Hasil penyelidikan sementara dari Kementerian Kesehatan (Kemenkes) diketahui, almarhumah dr. Aulia kerap dipalak oleh seniornya sebanyak Rp20-40 juta. Pemalakan tersebut terjadi sejak semester pertama dari Juli-November 2022.
Menurut investigasi Kementerian Kesehatan (Kemenkes), uang yang dipalak para senior ke dr. Aulia dan para juniornya dengan nominal hingga Rp40 juta ternyata digunakan untuk menyewa jasa penulis lepas untuk membuat naskah akademik dan menggaji para OB. Arzeti mengatakan, masalah ini sudah masuk ranah pidana.
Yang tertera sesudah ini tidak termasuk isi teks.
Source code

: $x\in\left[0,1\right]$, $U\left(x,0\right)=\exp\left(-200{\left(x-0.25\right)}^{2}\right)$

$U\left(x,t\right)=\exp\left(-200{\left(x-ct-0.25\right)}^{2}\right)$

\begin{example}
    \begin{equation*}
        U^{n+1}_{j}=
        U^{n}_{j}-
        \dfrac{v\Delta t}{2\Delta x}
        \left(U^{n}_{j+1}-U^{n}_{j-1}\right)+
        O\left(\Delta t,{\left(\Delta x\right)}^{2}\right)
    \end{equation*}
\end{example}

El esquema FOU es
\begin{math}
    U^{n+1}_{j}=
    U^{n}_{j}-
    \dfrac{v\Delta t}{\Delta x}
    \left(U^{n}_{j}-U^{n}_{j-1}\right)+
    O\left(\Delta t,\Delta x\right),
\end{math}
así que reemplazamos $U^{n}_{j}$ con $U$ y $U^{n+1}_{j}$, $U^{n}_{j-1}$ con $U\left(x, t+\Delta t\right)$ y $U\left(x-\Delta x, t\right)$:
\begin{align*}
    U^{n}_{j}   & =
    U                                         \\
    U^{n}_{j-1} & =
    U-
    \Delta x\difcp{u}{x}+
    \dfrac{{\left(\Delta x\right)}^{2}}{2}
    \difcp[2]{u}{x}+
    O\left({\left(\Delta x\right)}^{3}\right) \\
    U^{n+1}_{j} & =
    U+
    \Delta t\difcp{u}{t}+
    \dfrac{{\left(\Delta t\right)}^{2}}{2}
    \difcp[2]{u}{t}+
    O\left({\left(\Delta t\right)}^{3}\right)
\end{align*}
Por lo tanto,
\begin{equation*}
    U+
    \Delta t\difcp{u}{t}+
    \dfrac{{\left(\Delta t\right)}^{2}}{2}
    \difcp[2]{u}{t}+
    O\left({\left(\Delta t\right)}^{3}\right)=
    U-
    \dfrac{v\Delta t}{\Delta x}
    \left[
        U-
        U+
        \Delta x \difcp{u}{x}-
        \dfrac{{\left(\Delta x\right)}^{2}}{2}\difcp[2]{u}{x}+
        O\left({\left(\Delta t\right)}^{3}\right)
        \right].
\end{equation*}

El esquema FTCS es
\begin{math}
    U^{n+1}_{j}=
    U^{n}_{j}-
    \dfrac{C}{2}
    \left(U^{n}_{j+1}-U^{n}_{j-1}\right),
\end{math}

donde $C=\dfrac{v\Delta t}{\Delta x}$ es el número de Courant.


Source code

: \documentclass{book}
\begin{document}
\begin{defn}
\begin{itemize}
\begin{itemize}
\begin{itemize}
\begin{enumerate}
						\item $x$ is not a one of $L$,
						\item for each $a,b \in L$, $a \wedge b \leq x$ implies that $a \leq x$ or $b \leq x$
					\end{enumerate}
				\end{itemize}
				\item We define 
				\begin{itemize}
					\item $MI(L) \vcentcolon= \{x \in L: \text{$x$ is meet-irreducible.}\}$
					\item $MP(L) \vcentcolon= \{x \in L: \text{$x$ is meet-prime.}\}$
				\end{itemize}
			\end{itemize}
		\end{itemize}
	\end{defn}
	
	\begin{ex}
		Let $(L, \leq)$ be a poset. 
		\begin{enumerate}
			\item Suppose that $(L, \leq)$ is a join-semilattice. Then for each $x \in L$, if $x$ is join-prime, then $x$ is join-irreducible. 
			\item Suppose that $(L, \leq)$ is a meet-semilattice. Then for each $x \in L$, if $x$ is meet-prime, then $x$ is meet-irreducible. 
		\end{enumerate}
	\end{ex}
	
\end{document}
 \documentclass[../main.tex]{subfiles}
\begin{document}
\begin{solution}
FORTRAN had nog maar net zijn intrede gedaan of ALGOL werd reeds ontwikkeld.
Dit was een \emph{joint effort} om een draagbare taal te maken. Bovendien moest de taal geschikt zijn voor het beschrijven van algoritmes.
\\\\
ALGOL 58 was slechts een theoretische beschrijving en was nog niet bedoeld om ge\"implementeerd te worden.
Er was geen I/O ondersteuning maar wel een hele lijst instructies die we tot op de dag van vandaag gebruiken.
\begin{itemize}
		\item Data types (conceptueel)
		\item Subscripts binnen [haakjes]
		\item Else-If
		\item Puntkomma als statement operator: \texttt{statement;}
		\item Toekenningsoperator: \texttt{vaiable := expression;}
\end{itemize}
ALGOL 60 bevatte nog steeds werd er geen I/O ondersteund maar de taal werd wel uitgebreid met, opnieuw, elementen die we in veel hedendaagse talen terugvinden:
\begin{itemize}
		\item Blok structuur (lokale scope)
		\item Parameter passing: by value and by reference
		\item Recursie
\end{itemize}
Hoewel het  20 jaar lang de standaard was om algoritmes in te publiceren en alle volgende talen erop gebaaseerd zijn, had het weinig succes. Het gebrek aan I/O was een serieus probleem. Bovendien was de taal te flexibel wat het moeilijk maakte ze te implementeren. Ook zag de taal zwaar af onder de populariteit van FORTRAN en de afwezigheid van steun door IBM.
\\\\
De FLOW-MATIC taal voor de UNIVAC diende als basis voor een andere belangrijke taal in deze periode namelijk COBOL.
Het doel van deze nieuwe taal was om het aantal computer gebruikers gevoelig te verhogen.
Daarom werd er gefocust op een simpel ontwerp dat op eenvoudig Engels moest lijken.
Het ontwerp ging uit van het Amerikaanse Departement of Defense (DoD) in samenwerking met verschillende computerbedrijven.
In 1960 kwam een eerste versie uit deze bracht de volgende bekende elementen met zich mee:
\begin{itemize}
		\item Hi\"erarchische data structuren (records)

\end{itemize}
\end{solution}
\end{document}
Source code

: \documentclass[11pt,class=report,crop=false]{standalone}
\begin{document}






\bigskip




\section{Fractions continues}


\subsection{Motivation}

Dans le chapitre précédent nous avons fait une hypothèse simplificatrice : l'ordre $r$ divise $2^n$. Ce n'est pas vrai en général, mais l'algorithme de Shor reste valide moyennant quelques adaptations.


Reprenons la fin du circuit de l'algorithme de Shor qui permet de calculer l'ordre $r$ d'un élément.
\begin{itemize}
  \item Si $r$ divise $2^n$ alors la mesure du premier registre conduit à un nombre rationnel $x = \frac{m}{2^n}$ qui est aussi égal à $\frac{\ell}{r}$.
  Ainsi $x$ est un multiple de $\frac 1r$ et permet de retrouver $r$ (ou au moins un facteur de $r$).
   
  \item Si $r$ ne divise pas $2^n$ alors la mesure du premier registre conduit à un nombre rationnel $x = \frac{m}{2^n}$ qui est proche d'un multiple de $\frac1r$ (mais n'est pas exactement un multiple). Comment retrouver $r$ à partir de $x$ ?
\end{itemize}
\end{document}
“Kasus ini harus perhatian khusus karena ini bentuk pemerasan, sudah kriminal dan sangat meresahkan. Harus ada pertanggunjawaban secara pidana. Ini sangat mengkhawatirkan karena perundungan bukan lagi soal fisik dan mental, tapi pemerasan juga,” tuturnya.
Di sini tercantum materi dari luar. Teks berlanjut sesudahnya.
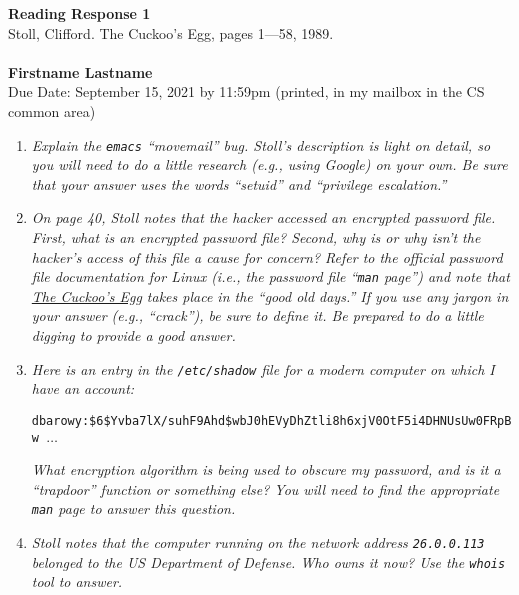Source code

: \documentclass[11pt]{article}
\begin{document}

\noindent
\large\textbf{Reading Response 1} \\  
\normalsize Stoll, Clifford.  The Cuckoo's Egg, pages 1---58, 1989.
\\ \\
\textbf{Firstname Lastname} \\
\normalsize  Due Date: September 15, 2021 by 11:59pm (printed, in my mailbox in the CS common area)

\begin{enumerate}
	\item \emph{Explain the \texttt{emacs} ``movemail'' bug. Stoll’s description is light on detail, so you will need to do a little research (e.g., using Google) on your own. Be sure that your answer uses the words ``setuid'' and ``privilege escalation.''}
	
	
	\item \emph{On page 40, Stoll notes that the hacker accessed an encrypted password file. First, what is an encrypted password file? Second, why is or why isn’t the hacker’s access of this file a cause for concern? Refer to the official password file documentation for Linux (i.e., the password file ``\texttt{man} page'') and note that \underline{The Cuckoo’s Egg} takes place in the “good old days.” If you use any jargon in your answer (e.g., ``crack''), be sure to define it. Be prepared to do a little digging to provide a good answer.}
	

	\item \emph{Here is an entry in the \texttt{/etc/shadow} file for a modern computer on which I have an account:}

	\begin{sloppypar}
	\texttt{dbarowy:\$6\$Yvba7lX/suhF9Ahd\$wbJ0hEVyDhZtli8h6xjV0OtF5i4DHNUsUw0FRpBw $\ldots$}
	\end{sloppypar}


	\emph{What encryption algorithm is being used to obscure my password, and is it a ``trapdoor'' function or something else? You will need to find the appropriate \texttt{man} page to answer this question.}
	
	
	\item \emph{Stoll notes that the computer running on the network address \texttt{26.0.0.113} belonged to the US Department of Defense. Who owns it now? Use the \texttt{whois} tool to answer.}


\end{enumerate}
\end{document}
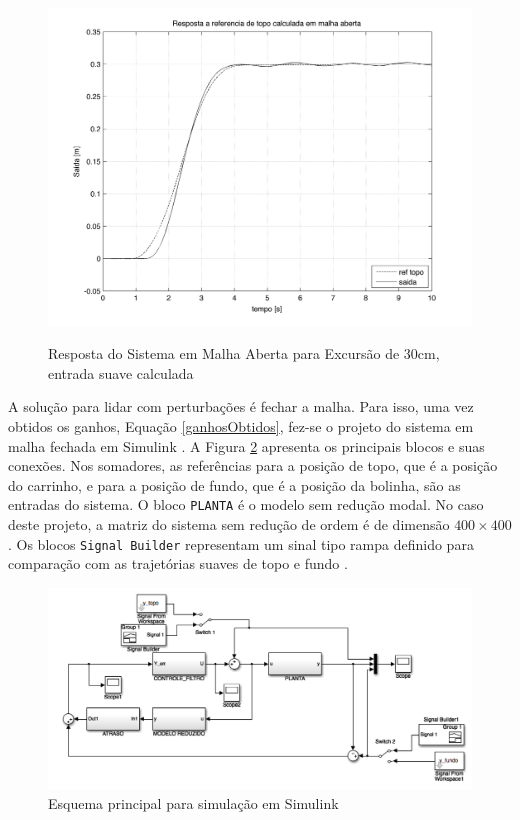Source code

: \begin{figure}[!htb]
\begin{minipage}{0.45\textwidth}
        \includegraphics[width=1\linewidth]{figs/resultados/simulacao/respostaMalhaAbertaRefTopo}
        \label{respostaMalhaAbertaEntradaSuave}
        \caption{Resposta do Sistema em Malha Aberta para Excursão de 30cm, entrada suave calculada}
    \end{minipage}
\end{figure}

 A solução para lidar com perturbações é fechar a malha. Para isso, uma vez obtidos os ganhos, Equação \ref{ganhosObtidos}, fez-se o projeto do sistema em malha fechada em Simulink \cite{simulink}. A Figura \ref{topModel} apresenta os principais blocos e suas conexões. Nos somadores, as referências para a posição de topo, que é a posição do carrinho, e para a posição de fundo, que é a posição da bolinha, são as entradas do sistema. O bloco \texttt{PLANTA} é o modelo sem redução modal. No caso deste projeto, a matriz do sistema sem redução de ordem é de dimensão $400\times 400$. Os blocos \texttt{Signal Builder} representam um sinal tipo rampa definido para comparação com as trajetórias suaves de topo e fundo \cite{rafaelMestrado}. 
 

\begin{figure}[!ht]
\centering

\includegraphics[width=0.9\linewidth]{figs/resultados/simulink/top}
\caption{Esquema principal para simulação em Simulink\label{topModel}}
\end{figure}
Menurut Arzeti, kasus dr. Aulia menjadi tamparan keras bagi sistem pendidikan residensi dokter spesialis. Apalagi perundungan tersebut terjadi di lingkungan profesi yang sangat dihargai oleh banyak masyarakat yaitu dokter.
“Kasus ini harus menjadi momentum bagi semua pihak untuk berbenah. Perundungan di lingkungan pendidikan, apalagi di bidang kedokteran, sangat merusak proses pembentukan karakter dan kualitas profesional calon dokter yang akan melayani masyarakat,” jelas Arzeti.
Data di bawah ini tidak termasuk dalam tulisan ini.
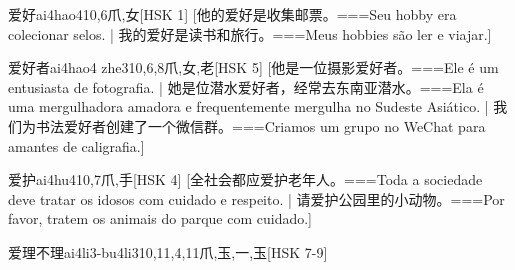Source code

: \begin{EntryWithPhonetic}{爱好}{ai4hao4}{10,6}{⽖,⼥}[HSK 1]
  [他的爱好是收集邮票。===Seu hobby era colecionar selos.  | 我的爱好是读书和旅行。===Meus hobbies são ler e viajar.]
\end{EntryWithPhonetic}

\begin{EntryWithPhonetic}{爱好者}{ai4hao4 zhe3}{10,6,8}{⽖,⼥,⽼}[HSK 5]
  [他是一位摄影爱好者。===Ele é um entusiasta de fotografia. | 她是位潜水爱好者，经常去东南亚潜水。===Ela é uma mergulhadora amadora e frequentemente mergulha no Sudeste Asiático.  | 我们为书法爱好者创建了一个微信群。===Criamos um grupo no WeChat para amantes de caligrafia.]
\end{EntryWithPhonetic}

\begin{EntryWithPhonetic}{爱护}{ai4hu4}{10,7}{⽖,⼿}[HSK 4]
  [全社会都应爱护老年人。===Toda a sociedade deve tratar os idosos com cuidado e respeito. | 请爱护公园里的小动物。===Por favor, tratem os animais do parque com cuidado.]
\end{EntryWithPhonetic}

\begin{EntryWithPhonetic}{爱理不理}{ai4li3-bu4li3}{10,11,4,11}{⽖,⽟,⼀,⽟}[HSK 7-9]
\end{EntryWithPhonetic}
Permintaan uang di luar biaya pendidikan yang sudah ditetapkan dinilai merupakan pelanggaran etika yang serius. Hal ini, kata Arzeti, menunjukan adanya praktik yang tidak sehat dan merugikan banyak peserta didik spesialisasi dokter.
“Permintaan uang yang tidak wajar menunjukkan adanya ketidakadilan dalam akses pendidikan. Tidak semua mahasiswa memiliki kemampuan finansial yang sama, sehingga praktik seperti ini dapat menghambat mahasiswa yang kurang mampu untuk melanjutkan studi,” ungkapnya.
Arzeti pun menekankan kepada Pemerintah, khususnya Kementerian/Lembaga yang memiliki sekolah atau layanan pendidikan khusus untuk menciptakan sistem pendidikan yang aman, sehat dan berkualitas.
Menurutnya hal tersebut dilakukan untuk mencetak lulusan yang berkulitas, di mana untuk bidang kesehatan sendiri diharapkan memberikan pelayanan kesehatan terbaik bagi masyarakat.
“Lingkungan pendidikan seharusnya menjadi tempat yang aman dan kondusif bagi para mahasiswa dan residen untuk berkembang, bukan menjadi sarang perundungan dan intimidasi yang merusak
mental mereka,” tegas Arzeti.
Lebih lanjut, legislator dari Dapil Jawa Timur I ini mendorong Pemerintah melakukan evaluasi sistem pendidikan spesialis kedokteran di Indonesia, melihat sudah terbukti banyaknya kasus perundungan di jalur PPDS. Arzeti menilai, pengawasan dan perlindungan terhadap mahasiswa dan residen ini harus diutamakan.
“Evaluasi harus mencakup perbaikan dalam tata kelola pendidikan kedokteran spesialis, pembentukan mekanisme pengaduan yang aman dan efektif, serta penegakan aturan yang tegas terhadap tindakan perundungan,” paparnya.
“Pemerintah, lembaga pendidikan, dan masyarakat harus bekerja sama untuk menciptakan lingkungan pendidikan yang aman, sehat, dan berkualitas. Hanya dengan demikian kita dapat memastikan bahwa para lulusan kita siap untuk memberikan pelayanan kesehatan terbaik bagi masyarakat Indonesia,” sambung Arzeti.
Program pendidikan kedokteran spesialis pun disebut harus melingkupi juga tentang kesehatan mental bagi semua pihak yang terlibat, termasuk untuk senior maupun pengajar. Artinya, disampaikan Arzeti, pendidikan tidak hanya fokus pada kemampuan akademis semata.